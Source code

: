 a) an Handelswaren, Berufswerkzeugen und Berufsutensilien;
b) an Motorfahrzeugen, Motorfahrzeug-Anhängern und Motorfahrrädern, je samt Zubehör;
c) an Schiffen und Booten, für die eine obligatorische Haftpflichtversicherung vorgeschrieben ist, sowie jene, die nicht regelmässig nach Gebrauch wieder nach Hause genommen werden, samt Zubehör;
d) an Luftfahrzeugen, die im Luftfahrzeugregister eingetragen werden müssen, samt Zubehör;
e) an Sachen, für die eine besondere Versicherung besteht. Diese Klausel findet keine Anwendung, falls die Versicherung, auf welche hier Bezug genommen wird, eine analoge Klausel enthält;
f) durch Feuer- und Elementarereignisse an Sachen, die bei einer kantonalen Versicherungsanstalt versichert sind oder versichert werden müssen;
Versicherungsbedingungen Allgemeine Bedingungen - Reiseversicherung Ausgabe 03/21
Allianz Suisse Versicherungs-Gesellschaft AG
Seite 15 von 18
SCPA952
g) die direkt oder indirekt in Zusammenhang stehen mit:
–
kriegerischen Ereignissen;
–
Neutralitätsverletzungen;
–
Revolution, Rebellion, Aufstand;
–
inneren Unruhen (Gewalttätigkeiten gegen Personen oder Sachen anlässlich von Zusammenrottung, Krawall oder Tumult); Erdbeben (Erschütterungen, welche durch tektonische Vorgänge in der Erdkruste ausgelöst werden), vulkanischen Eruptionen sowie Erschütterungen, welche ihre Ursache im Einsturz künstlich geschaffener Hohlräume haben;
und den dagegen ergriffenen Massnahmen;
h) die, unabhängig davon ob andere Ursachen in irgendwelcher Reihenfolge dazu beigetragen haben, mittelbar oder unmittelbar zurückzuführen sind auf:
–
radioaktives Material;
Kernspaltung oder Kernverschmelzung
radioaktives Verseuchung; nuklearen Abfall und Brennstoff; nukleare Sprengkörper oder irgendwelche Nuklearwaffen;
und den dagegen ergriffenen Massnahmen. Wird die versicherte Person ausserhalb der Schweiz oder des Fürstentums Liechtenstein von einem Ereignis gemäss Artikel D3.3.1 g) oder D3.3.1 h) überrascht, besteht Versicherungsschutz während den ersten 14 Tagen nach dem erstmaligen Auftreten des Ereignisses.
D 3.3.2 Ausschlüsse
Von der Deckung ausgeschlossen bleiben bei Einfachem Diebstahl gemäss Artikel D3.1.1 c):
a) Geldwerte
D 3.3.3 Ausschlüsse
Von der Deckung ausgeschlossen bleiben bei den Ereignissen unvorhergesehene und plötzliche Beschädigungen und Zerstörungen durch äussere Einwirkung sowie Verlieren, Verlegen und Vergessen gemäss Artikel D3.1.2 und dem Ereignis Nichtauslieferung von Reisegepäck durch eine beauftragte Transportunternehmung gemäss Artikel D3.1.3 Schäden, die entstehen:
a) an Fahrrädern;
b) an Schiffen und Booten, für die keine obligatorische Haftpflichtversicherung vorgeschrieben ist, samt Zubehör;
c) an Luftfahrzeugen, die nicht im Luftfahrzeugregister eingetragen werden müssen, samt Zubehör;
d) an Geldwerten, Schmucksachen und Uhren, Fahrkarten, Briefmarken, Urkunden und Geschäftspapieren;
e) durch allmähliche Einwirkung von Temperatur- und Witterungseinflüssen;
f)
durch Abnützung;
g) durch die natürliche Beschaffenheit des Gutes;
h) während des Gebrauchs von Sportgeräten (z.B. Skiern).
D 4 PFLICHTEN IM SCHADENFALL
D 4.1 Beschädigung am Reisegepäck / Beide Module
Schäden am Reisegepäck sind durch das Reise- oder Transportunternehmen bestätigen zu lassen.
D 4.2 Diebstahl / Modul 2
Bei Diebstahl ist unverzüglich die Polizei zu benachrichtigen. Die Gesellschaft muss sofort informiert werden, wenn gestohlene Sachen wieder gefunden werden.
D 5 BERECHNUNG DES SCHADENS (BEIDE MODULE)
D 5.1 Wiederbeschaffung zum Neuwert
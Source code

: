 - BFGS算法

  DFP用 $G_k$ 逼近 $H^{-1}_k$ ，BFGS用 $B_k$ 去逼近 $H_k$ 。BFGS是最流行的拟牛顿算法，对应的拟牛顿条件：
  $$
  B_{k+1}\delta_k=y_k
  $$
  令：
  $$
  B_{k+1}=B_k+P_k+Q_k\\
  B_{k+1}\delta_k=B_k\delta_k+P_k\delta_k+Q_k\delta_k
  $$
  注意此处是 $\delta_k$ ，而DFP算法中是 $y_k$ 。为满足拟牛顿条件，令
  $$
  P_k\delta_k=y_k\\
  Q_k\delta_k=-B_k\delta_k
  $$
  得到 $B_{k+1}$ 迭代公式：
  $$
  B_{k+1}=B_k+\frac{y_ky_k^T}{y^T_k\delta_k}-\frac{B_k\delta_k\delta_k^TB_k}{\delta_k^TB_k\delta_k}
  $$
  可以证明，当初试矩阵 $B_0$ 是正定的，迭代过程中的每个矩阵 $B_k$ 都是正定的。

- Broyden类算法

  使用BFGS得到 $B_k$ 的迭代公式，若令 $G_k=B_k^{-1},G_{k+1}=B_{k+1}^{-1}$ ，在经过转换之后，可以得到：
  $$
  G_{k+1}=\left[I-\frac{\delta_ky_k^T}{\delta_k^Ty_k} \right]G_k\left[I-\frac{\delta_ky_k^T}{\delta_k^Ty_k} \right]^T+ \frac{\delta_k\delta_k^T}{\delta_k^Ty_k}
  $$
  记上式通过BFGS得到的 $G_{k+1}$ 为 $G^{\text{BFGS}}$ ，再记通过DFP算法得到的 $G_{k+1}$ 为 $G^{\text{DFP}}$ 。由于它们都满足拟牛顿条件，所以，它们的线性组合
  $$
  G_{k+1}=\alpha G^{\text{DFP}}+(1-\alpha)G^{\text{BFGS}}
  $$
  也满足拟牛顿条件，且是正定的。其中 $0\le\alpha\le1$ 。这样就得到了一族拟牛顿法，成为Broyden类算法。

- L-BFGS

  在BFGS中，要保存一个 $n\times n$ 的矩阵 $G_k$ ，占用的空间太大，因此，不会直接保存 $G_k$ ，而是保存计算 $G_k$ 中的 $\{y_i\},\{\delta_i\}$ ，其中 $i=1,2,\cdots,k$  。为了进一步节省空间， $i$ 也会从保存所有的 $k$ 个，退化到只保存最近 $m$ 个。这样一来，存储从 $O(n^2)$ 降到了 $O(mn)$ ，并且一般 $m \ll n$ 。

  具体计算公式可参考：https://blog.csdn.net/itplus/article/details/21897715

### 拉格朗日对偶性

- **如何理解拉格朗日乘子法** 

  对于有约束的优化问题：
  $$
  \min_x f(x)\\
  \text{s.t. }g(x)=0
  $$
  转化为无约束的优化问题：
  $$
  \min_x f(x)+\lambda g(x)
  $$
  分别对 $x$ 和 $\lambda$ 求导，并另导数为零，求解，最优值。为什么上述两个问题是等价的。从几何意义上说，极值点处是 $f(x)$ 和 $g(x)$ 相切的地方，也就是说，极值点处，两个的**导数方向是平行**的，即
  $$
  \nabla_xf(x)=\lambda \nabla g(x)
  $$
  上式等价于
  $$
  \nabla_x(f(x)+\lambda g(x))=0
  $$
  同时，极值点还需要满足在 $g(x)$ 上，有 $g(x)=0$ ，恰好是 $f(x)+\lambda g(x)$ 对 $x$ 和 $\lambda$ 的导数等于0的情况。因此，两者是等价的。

# Exercise goal:
Would you please show every line of the material above that includes the string "genommen"?

# Finished task:
c) an Schiffen und Booten, für die eine obligatorische Haftpflichtversicherung vorgeschrieben ist, sowie jene, die nicht regelmässig nach Gebrauch wieder nach Hause genommen werden, samt Zubehör;
e) an Sachen, für die eine besondere Versicherung besteht. Diese Klausel findet keine Anwendung, falls die Versicherung, auf welche hier Bezug genommen wird, eine analoge Klausel enthält;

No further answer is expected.